基因表現的調控是發育、分化和疾病的分子基礎。現代理解已從線性的中心法則擴展為多層級、動態的調控網路。
轉錄的分子動力學
Pol II 的 CTD(C-terminal domain)含有 52 個(人類)YSPTSPS 七肽重複。CTD 的磷酸化狀態編碼轉錄週期:Ser5-P 標記起始和加帽、Ser2-P 標記延伸和 3' 加工。Mediator 複合體(30+ 亞基)作為增強子上 TF 和 Pol II PIC 之間的信號橋梁。super-enhancer(SE)是密集的增強子叢集,驅動細胞身份基因的高量表現。SE 內部可能形成相分離凝聚體(phase-separated condensate),由低複雜度域(LCD/IDR)驅動——Transcription 工廠的新模型。
剪接體的催化機制
U2 型剪接體催化兩步轉酯反應。步驟一:分支點腺苷的 2'-OH 對 5' 剪接位攻擊,形成套索(lariat)中間產物。步驟二:上游外顯子 3'-OH 對 3' 剪接位攻擊,連接兩個外顯子並釋放套索內含子。Cryo-EM 結構(Shi, 2017)揭示催化由 U6 snRNA 的 ISL(internal stem-loop)中兩個 Mg²⁺ 離子介導,與 Group II 自剪接內含子的催化機制同源——支持剪接體起源於古代核酶的假說。
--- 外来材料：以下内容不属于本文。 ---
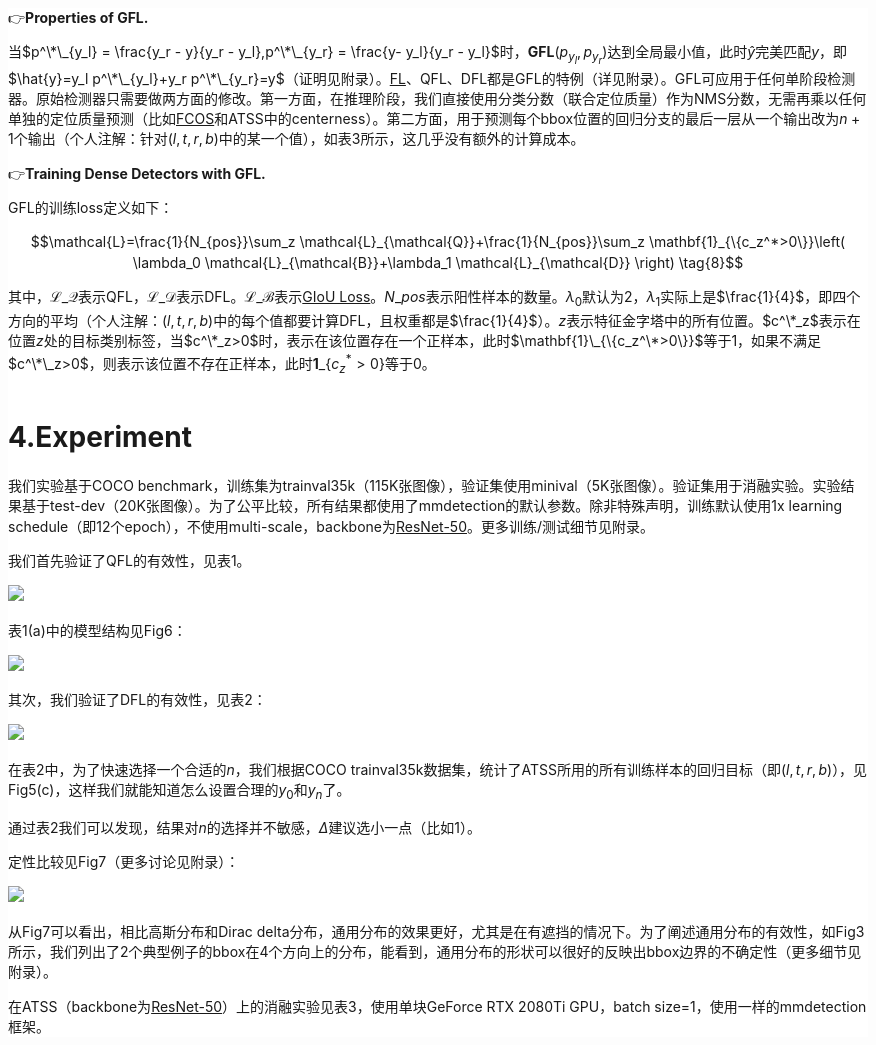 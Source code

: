 👉**Properties of GFL.**

当$p^\*\_{y_l} = \frac{y_r - y}{y_r - y_l},p^\*\_{y_r} = \frac{y- y_l}{y_r - y_l}$时，$\textbf{GFL}(p_{y_l},p_{y_r})$达到全局最小值，此时$\hat{y}$完美匹配$y$，即$\hat{y}=y_l p^\*\_{y_l}+y_r p^\*\_{y_r}=y$（证明见附录）。[FL](http://shichaoxin.com/2024/02/22/论文阅读-Focal-Loss-for-Dense-Object-Detection/)、QFL、DFL都是GFL的特例（详见附录）。GFL可应用于任何单阶段检测器。原始检测器只需要做两方面的修改。第一方面，在推理阶段，我们直接使用分类分数（联合定位质量）作为NMS分数，无需再乘以任何单独的定位质量预测（比如[FCOS](http://shichaoxin.com/2024/08/20/论文阅读-FCOS-Fully-Convolutional-One-Stage-Object-Detection/)和ATSS中的centerness）。第二方面，用于预测每个bbox位置的回归分支的最后一层从一个输出改为$n+1$个输出（个人注解：针对$(l,t,r,b)$中的某一个值），如表3所示，这几乎没有额外的计算成本。

👉**Training Dense Detectors with GFL.**

GFL的训练loss定义如下：

$$\mathcal{L}=\frac{1}{N_{pos}}\sum_z \mathcal{L}_{\mathcal{Q}}+\frac{1}{N_{pos}}\sum_z \mathbf{1}_{\{c_z^*>0\}}\left( \lambda_0 \mathcal{L}_{\mathcal{B}}+\lambda_1 \mathcal{L}_{\mathcal{D}} \right) \tag{8}$$

其中，$\mathcal{L}\_{\mathcal{Q}}$表示QFL，$\mathcal{L}\_{\mathcal{D}}$表示DFL。$\mathcal{L}\_{\mathcal{B}}$表示[GIoU Loss](http://shichaoxin.com/2024/01/04/论文阅读-YOLOv4-Optimal-Speed-and-Accuracy-of-Object-Detection/#34yolov4)。$N\_{pos}$表示阳性样本的数量。$\lambda_0$默认为2，$\lambda_1$实际上是$\frac{1}{4}$，即四个方向的平均（个人注解：$(l,t,r,b)$中的每个值都要计算DFL，且权重都是$\frac{1}{4}$）。$z$表示特征金字塔中的所有位置。$c^\*_z$表示在位置$z$处的目标类别标签，当$c^\*_z>0$时，表示在该位置存在一个正样本，此时$\mathbf{1}\_{\{c_z^\*>0\}}$等于1，如果不满足$c^\*\_z>0$，则表示该位置不存在正样本，此时$\mathbf{1}\_{\{c_z^*>0\}}$等于0。

# 4.Experiment

我们实验基于COCO benchmark，训练集为trainval35k（115K张图像），验证集使用minival（5K张图像）。验证集用于消融实验。实验结果基于test-dev（20K张图像）。为了公平比较，所有结果都使用了mmdetection的默认参数。除非特殊声明，训练默认使用1x learning schedule（即12个epoch），不使用multi-scale，backbone为[ResNet-50](http://shichaoxin.com/2022/01/07/论文阅读-Deep-Residual-Learning-for-Image-Recognition/)。更多训练/测试细节见附录。

我们首先验证了QFL的有效性，见表1。

![](https://xjeffblogimg.oss-cn-beijing.aliyuncs.com/BLOGIMG/BlogImage/AIPapers/GFL/7.png)

表1(a)中的模型结构见Fig6：

![](https://xjeffblogimg.oss-cn-beijing.aliyuncs.com/BLOGIMG/BlogImage/AIPapers/GFL/8.png)

其次，我们验证了DFL的有效性，见表2：

![](https://xjeffblogimg.oss-cn-beijing.aliyuncs.com/BLOGIMG/BlogImage/AIPapers/GFL/9.png)

在表2中，为了快速选择一个合适的$n$，我们根据COCO trainval35k数据集，统计了ATSS所用的所有训练样本的回归目标（即$(l,t,r,b)$），见Fig5(c)，这样我们就能知道怎么设置合理的$y_0$和$y_n$了。

通过表2我们可以发现，结果对$n$的选择并不敏感，$\Delta$建议选小一点（比如1）。

定性比较见Fig7（更多讨论见附录）：

![](https://xjeffblogimg.oss-cn-beijing.aliyuncs.com/BLOGIMG/BlogImage/AIPapers/GFL/10.png)

从Fig7可以看出，相比高斯分布和Dirac delta分布，通用分布的效果更好，尤其是在有遮挡的情况下。为了阐述通用分布的有效性，如Fig3所示，我们列出了2个典型例子的bbox在4个方向上的分布，能看到，通用分布的形状可以很好的反映出bbox边界的不确定性（更多细节见附录）。

在ATSS（backbone为[ResNet-50](http://shichaoxin.com/2022/01/07/论文阅读-Deep-Residual-Learning-for-Image-Recognition/)）上的消融实验见表3，使用单块GeForce RTX 2080Ti GPU，batch size=1，使用一样的mmdetection框架。
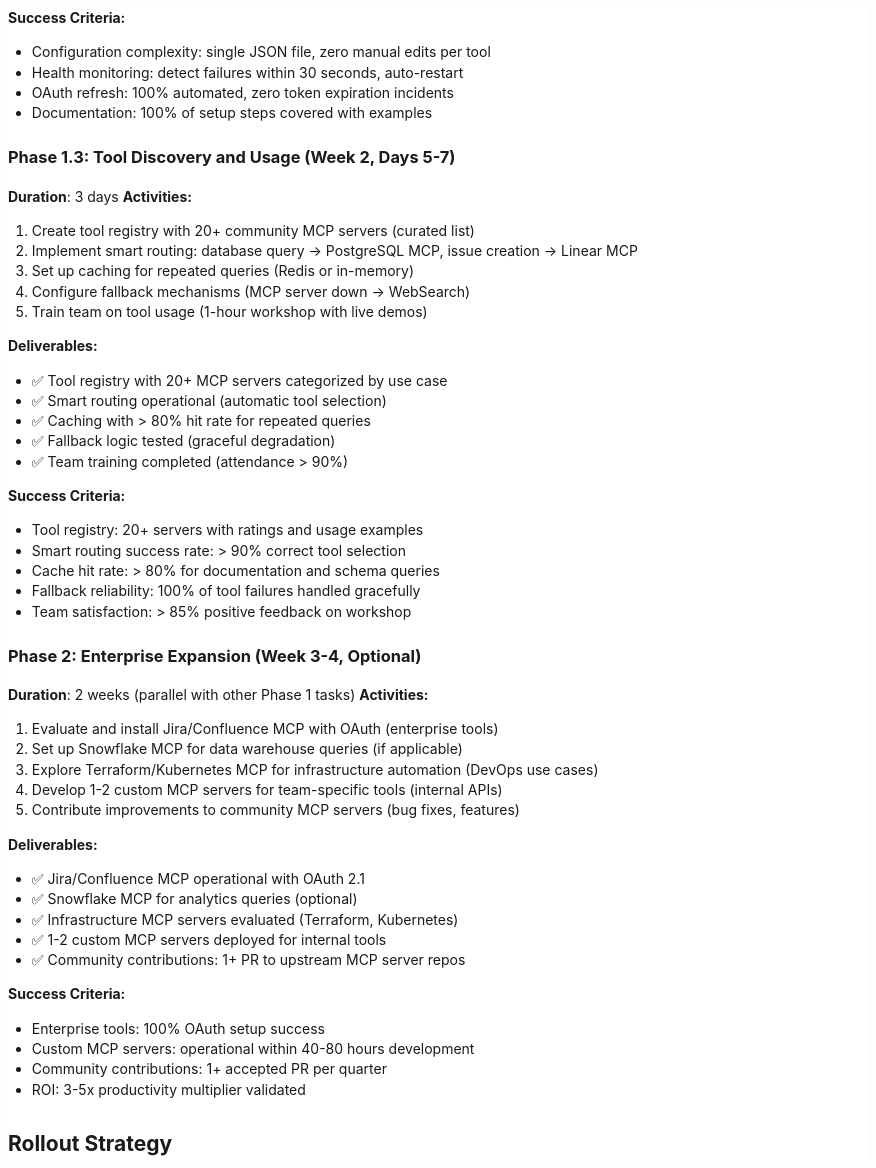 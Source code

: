 **Success Criteria:**
- Configuration complexity: single JSON file, zero manual edits per tool
- Health monitoring: detect failures within 30 seconds, auto-restart
- OAuth refresh: 100% automated, zero token expiration incidents
- Documentation: 100% of setup steps covered with examples

### Phase 1.3: Tool Discovery and Usage (Week 2, Days 5-7)
**Duration**: 3 days
**Activities:**
1. Create tool registry with 20+ community MCP servers (curated list)
2. Implement smart routing: database query → PostgreSQL MCP, issue creation → Linear MCP
3. Set up caching for repeated queries (Redis or in-memory)
4. Configure fallback mechanisms (MCP server down → WebSearch)
5. Train team on tool usage (1-hour workshop with live demos)

**Deliverables:**
- ✅ Tool registry with 20+ MCP servers categorized by use case
- ✅ Smart routing operational (automatic tool selection)
- ✅ Caching with > 80% hit rate for repeated queries
- ✅ Fallback logic tested (graceful degradation)
- ✅ Team training completed (attendance > 90%)

**Success Criteria:**
- Tool registry: 20+ servers with ratings and usage examples
- Smart routing success rate: > 90% correct tool selection
- Cache hit rate: > 80% for documentation and schema queries
- Fallback reliability: 100% of tool failures handled gracefully
- Team satisfaction: > 85% positive feedback on workshop

### Phase 2: Enterprise Expansion (Week 3-4, Optional)
**Duration**: 2 weeks (parallel with other Phase 1 tasks)
**Activities:**
1. Evaluate and install Jira/Confluence MCP with OAuth (enterprise tools)
2. Set up Snowflake MCP for data warehouse queries (if applicable)
3. Explore Terraform/Kubernetes MCP for infrastructure automation (DevOps use cases)
4. Develop 1-2 custom MCP servers for team-specific tools (internal APIs)
5. Contribute improvements to community MCP servers (bug fixes, features)

**Deliverables:**
- ✅ Jira/Confluence MCP operational with OAuth 2.1
- ✅ Snowflake MCP for analytics queries (optional)
- ✅ Infrastructure MCP servers evaluated (Terraform, Kubernetes)
- ✅ 1-2 custom MCP servers deployed for internal tools
- ✅ Community contributions: 1+ PR to upstream MCP server repos

**Success Criteria:**
- Enterprise tools: 100% OAuth setup success
- Custom MCP servers: operational within 40-80 hours development
- Community contributions: 1+ accepted PR per quarter
- ROI: 3-5x productivity multiplier validated

## Rollout Strategy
替代剪接影響約 95% 的人類多外顯子基因。SR 蛋白和 hnRNP 蛋白透過結合 ESE/ESS/ISE/ISS 調控剪接位選擇。
轉譯的調控精細度
5' UTR 結構(如 IRES 允許 cap-independent 起始)、上游 ORF(uORF)和 Kozak 序列強度(最佳 GCCRCCaugG)影響轉譯起始效率。mTORC1-4E-BP-eIF4E 軸是細胞增殖信號調控轉譯的核心。核糖體分析(ribosome profiling / Ribo-seq)可在密碼子解析度測量全基因組的轉譯活性。密碼子優化(codon optimality)影響轉譯速度和 mRNA 穩定性——最佳密碼子對應高豐度 tRNA,罕見密碼子導致核糖體停滯和 mRNA 降解。
非編碼 RNA 的調控網路
miRNA(~22 nt)由 DROSHA/DGCR8(核內)和 Dicer(細胞質)加工,裝載入 AGO2 形成 RISC 複合體,以種子序列(seed, nt 2-8)互補配對 mRNA 3'UTR。每個 miRNA 可調控數百個靶基因。lncRNA 透過多種機制調控基因表現:XIST 介導 X 染色體不活化、HOTAIR 招募 PRC2 進行基因沉默。circRNA 可作為 miRNA 海綿。
疾病關聯
轉錄因子的異常是癌症的核心:MYC 過度表現驅動增殖、TP53 突變失去轉錄活化功能。剪接突變(SF3B1、U2AF1 突變在 MDS/AML 中高頻出現)產生異常剪接體。表觀遺傳治療(DNMT 抑制劑 azacitidine、HDAC 抑制劑 vorinostat)已用於血液腫瘤。反義寡核苷酸(ASO, 如 nusinersen 治療 SMA)和 siRNA(patisiran 治療 hATTR)直接操控轉錄後調控。